From the line containing "Vielen Dank für Ihre Aufmerksamkeit!" to the end of the records, print every line exactly, both ends included, and leave out the pictures.

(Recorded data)
# # # # # # #

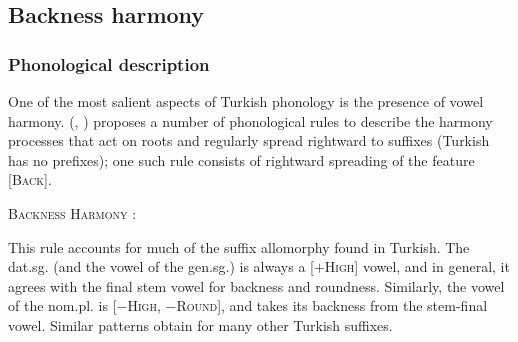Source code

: \subsection{Backness harmony}

\subsubsection{Phonological description}

One of the most salient aspects of Turkish phonology is the presence of vowel harmony. \citeauthor{Lees1966a} (\citeyear[][284]{Lees1966b}, \citeyear[][35]{Lees1966a}) proposes a number of phonological rules to describe the harmony processes that act on roots and regularly spread rightward to suffixes (Turkish has no prefixes); one such rule consists of rightward spreading of the feature [\textsc{Back}].

\ex \textsc{Backness Harmony} \citep[e.g.,][229]{Clements1982}: \\
\xe


This rule accounts for much of the suffix allomorphy found in Turkish. The dat.sg. (and the vowel of the gen.sg.) is always a [$+$\textsc{High}] vowel, and in general, it agrees with the final stem vowel for backness and roundness. Similarly, the vowel of the nom.pl. is [$-$\textsc{High}, $-$\textsc{Round}], and takes its backness from the stem-final vowel. Similar patterns obtain for many other Turkish suffixes.

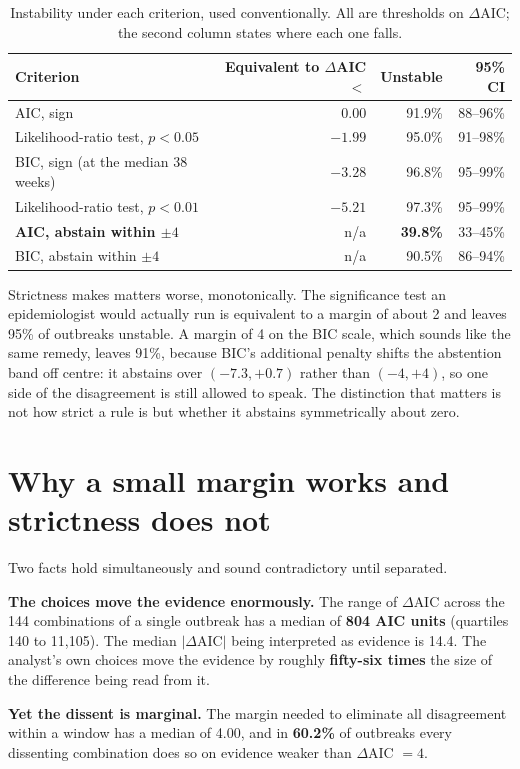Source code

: \documentclass[11pt,a4paper]{article}
\begin{document}
\begin{table}[htbp]
\centering
\caption{Instability under each criterion, used conventionally. All are thresholds
on $\Delta$AIC; the second column states where each one falls.}
\begin{tabular}{lrrr}
\toprule
Criterion & Equivalent to $\Delta$AIC $<$ & Unstable & 95\% CI \\
\midrule
AIC, sign & $0.00$ & 91.9\% & 88--96\% \\
Likelihood-ratio test, $p<0.05$ & $-1.99$ & 95.0\% & 91--98\% \\
BIC, sign (at the median 38 weeks) & $-3.28$ & 96.8\% & 95--99\% \\
Likelihood-ratio test, $p<0.01$ & $-5.21$ & 97.3\% & 95--99\% \\
\midrule
\textbf{AIC, abstain within $\pm 4$} & n/a & \textbf{39.8\%} & 33--45\% \\
BIC, abstain within $\pm 4$ & n/a & 90.5\% & 86--94\% \\
\bottomrule
\end{tabular}
\end{table}

Strictness makes matters worse, monotonically. The significance test an
epidemiologist would actually run is equivalent to a margin of about 2 and leaves
95\% of outbreaks unstable. A margin of 4 on the BIC scale, which sounds like the
same remedy, leaves 91\%, because BIC's additional penalty shifts the abstention
band off centre: it abstains over $(-7.3, +0.7)$ rather than $(-4, +4)$, so one
side of the disagreement is still allowed to speak. The distinction that matters
is not how strict a rule is but whether it abstains symmetrically about zero.

\section{Why a small margin works and strictness does not}

Two facts hold simultaneously and sound contradictory until separated.

\textbf{The choices move the evidence enormously.} The range of $\Delta$AIC across
the 144 combinations of a single outbreak has a median of \textbf{804 AIC units}
(quartiles 140 to 11{,}105). The median $|\Delta\mathrm{AIC}|$ being interpreted as
evidence is 14.4. The analyst's own choices move the evidence by roughly
\textbf{fifty-six times} the size of the difference being read from it.

\textbf{Yet the dissent is marginal.} The margin needed to eliminate all
disagreement within a window has a median of 4.00, and in \textbf{60.2\%} of
outbreaks every dissenting combination does so on evidence weaker than
$\Delta$AIC $= 4$.
\end{document}
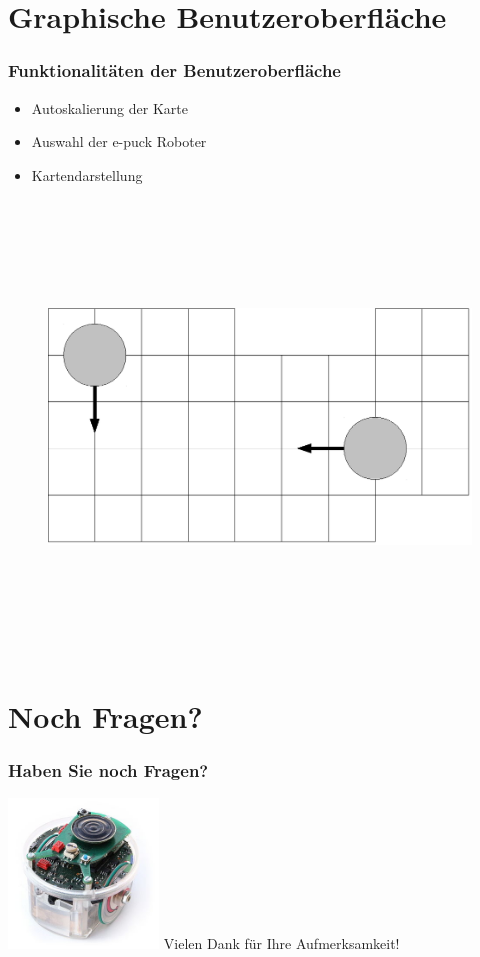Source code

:\documentclass{beamer}
\begin{document}
\section{Graphische Benutzeroberfläche}
\begin{frame}
  \frametitle{Funktionalitäten der Benutzeroberfläche}
  	\begin{itemize}
		\item Autoskalierung der Karte
		\item Auswahl der e-puck Roboter
		\item Kartendarstellung
	\end{itemize}  
	\vspace{1cm}
	\begin{figure}[bp]
		\includegraphics[height=12cm]{karte.eps} 
	\end{figure}
\end{frame}

\section{Noch Fragen?}
\begin{frame}
	\frametitle{Haben Sie noch Fragen?}
		\includegraphics[height=4cm]{ende.jpg}
		\vspace{1cm}
	Vielen Dank für Ihre Aufmerksamkeit!
\end{frame}
\end{document}
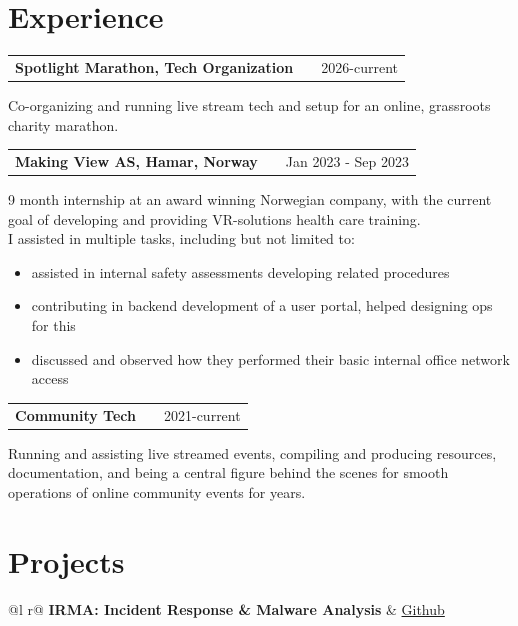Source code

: \documentclass[a4paper,12pt]{article}
\makeatletter
\newenvironment{jobshort}[2]
    {
    \begin{tabularx}{\linewidth}{@{}l X r@{}}
    \textbf{#1} & \hfill &  #2 \\[3.75pt]
    \end{tabularx}
    }
    {
    }
\makeatother
\begin{document}
\section{Experience}

\begin{jobshort}{Spotlight Marathon, Tech Organization}{2026-current}
    Co-organizing and running live stream tech and setup for an online, grassroots charity marathon.
\end{jobshort}

\begin{jobshort}{Making View AS, Hamar, Norway}{Jan 2023 - Sep 2023}
9 month internship at an award winning Norwegian company, with the current goal of developing and providing VR-solutions health care training. \\
I assisted in multiple tasks, including but not limited to: 
\begin{itemize}
    \item assisted in internal safety assessments developing related procedures 
    \item contributing in backend development of a user portal, helped designing ops for this
    \item discussed and observed how they performed their basic internal office network access
\end{itemize}

\end{jobshort}

\begin{jobshort}{Community Tech}{2021-current}
    Running and assisting live streamed events, compiling and producing resources, documentation, and being a central figure behind the scenes for smooth operations of online community events for years.
\end{jobshort}



\section{Projects}

\begin{tabularx}{\linewidth}{ @{}l r@{} }
\textbf{IRMA: Incident Response \& Malware Analysis} & \hfill \href{https://github.com/cenyaae/bach-kmno}{Github} \\[3.75pt]
  \\
\end{tabularx}
\end{document}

# # # # # # #

> **EXERCISE RESULT**
	Vielen Dank für Ihre Aufmerksamkeit!
\end{frame}
\end{document}
Source code

: \documentclass[a4paper,12pt]{article}
\makeatletter
\newenvironment{jobshort}[2]
    {
    \begin{tabularx}{\linewidth}{@{}l X r@{}}
    \textbf{#1} & \hfill &  #2 \\[3.75pt]
    \end{tabularx}
    }
    {
    }
\makeatother
\begin{document}
\section{Experience}

\begin{jobshort}{Spotlight Marathon, Tech Organization}{2026-current}
    Co-organizing and running live stream tech and setup for an online, grassroots charity marathon.
\end{jobshort}

\begin{jobshort}{Making View AS, Hamar, Norway}{Jan 2023 - Sep 2023}
9 month internship at an award winning Norwegian company, with the current goal of developing and providing VR-solutions health care training. \\
I assisted in multiple tasks, including but not limited to: 
\begin{itemize}
    \item assisted in internal safety assessments developing related procedures 
    \item contributing in backend development of a user portal, helped designing ops for this
    \item discussed and observed how they performed their basic internal office network access
\end{itemize}

\end{jobshort}

\begin{jobshort}{Community Tech}{2021-current}
    Running and assisting live streamed events, compiling and producing resources, documentation, and being a central figure behind the scenes for smooth operations of online community events for years.
\end{jobshort}



\section{Projects}

\begin{tabularx}{\linewidth}{ @{}l r@{} }
\textbf{IRMA: Incident Response \& Malware Analysis} & \hfill \href{https://github.com/cenyaae/bach-kmno}{Github} \\[3.75pt]
  \\
\end{tabularx}
\end{document}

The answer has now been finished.